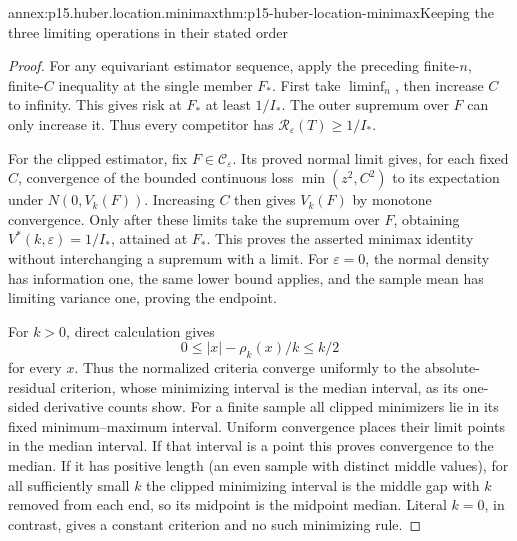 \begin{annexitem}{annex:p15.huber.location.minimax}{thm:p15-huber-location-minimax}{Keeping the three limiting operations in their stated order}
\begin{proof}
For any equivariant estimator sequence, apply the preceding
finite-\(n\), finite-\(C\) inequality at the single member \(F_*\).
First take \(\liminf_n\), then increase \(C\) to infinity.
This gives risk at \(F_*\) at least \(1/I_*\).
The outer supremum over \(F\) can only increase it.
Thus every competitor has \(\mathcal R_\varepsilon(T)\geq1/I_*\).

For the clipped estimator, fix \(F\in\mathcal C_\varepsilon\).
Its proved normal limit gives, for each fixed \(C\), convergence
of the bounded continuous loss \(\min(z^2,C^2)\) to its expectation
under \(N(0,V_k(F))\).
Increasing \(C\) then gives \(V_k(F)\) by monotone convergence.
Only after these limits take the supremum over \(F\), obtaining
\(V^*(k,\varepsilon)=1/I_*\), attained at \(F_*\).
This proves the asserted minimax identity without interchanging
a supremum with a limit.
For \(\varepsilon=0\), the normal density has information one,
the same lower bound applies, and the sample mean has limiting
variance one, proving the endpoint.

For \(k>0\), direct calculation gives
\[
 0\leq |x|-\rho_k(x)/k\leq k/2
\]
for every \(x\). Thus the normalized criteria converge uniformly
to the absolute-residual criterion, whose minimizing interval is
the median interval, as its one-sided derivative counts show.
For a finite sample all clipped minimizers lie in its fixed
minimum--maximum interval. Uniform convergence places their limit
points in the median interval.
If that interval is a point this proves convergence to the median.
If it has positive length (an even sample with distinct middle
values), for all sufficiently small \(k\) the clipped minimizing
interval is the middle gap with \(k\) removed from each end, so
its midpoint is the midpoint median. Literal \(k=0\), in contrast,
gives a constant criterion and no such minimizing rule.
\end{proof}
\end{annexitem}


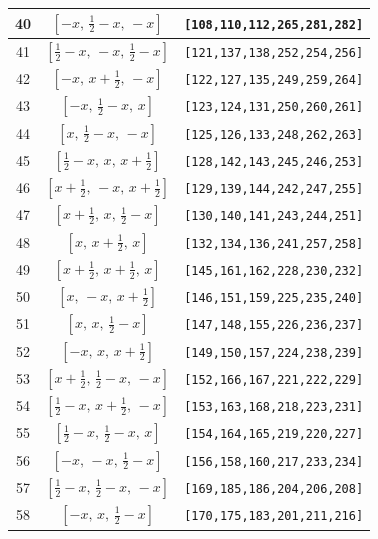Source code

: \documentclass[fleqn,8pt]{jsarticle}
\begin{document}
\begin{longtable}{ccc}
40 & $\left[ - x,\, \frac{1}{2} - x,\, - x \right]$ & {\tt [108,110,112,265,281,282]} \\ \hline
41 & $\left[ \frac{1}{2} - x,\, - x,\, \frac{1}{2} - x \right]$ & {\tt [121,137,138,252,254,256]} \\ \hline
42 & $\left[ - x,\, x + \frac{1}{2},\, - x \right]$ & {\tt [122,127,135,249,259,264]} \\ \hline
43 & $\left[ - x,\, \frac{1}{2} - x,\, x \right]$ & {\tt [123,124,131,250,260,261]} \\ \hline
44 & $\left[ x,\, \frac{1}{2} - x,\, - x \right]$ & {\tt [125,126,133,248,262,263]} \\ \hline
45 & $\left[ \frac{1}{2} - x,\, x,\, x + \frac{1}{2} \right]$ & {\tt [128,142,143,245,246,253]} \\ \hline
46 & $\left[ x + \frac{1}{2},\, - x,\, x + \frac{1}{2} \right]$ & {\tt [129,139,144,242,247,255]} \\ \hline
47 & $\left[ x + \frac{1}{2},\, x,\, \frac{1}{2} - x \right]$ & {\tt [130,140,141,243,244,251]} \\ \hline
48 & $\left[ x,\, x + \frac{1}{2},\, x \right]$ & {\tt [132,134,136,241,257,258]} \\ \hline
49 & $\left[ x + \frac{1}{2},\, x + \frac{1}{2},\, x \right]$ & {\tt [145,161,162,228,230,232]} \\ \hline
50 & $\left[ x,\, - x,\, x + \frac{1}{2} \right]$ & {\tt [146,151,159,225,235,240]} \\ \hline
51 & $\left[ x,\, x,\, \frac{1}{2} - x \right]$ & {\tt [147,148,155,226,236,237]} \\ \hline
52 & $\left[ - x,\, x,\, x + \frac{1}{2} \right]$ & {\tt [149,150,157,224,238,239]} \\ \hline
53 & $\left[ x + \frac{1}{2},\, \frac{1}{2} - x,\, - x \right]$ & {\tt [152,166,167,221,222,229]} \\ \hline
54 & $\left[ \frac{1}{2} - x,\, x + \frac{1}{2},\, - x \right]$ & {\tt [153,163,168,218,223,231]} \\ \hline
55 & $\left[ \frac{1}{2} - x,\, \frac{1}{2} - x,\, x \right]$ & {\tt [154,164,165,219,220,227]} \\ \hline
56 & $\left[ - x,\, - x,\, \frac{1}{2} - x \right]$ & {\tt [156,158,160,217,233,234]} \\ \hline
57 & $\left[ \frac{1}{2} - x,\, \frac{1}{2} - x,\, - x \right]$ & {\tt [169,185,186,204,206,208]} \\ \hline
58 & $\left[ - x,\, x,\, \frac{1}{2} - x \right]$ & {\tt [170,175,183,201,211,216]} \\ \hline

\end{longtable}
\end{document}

Activity - Which lines of the data contain the string "every"? Copy each of them.

Solution to this task -
Thus every competitor has \(\mathcal R_\varepsilon(T)\geq1/I_*\).
for every \(x\). Thus the normalized criteria converge uniformly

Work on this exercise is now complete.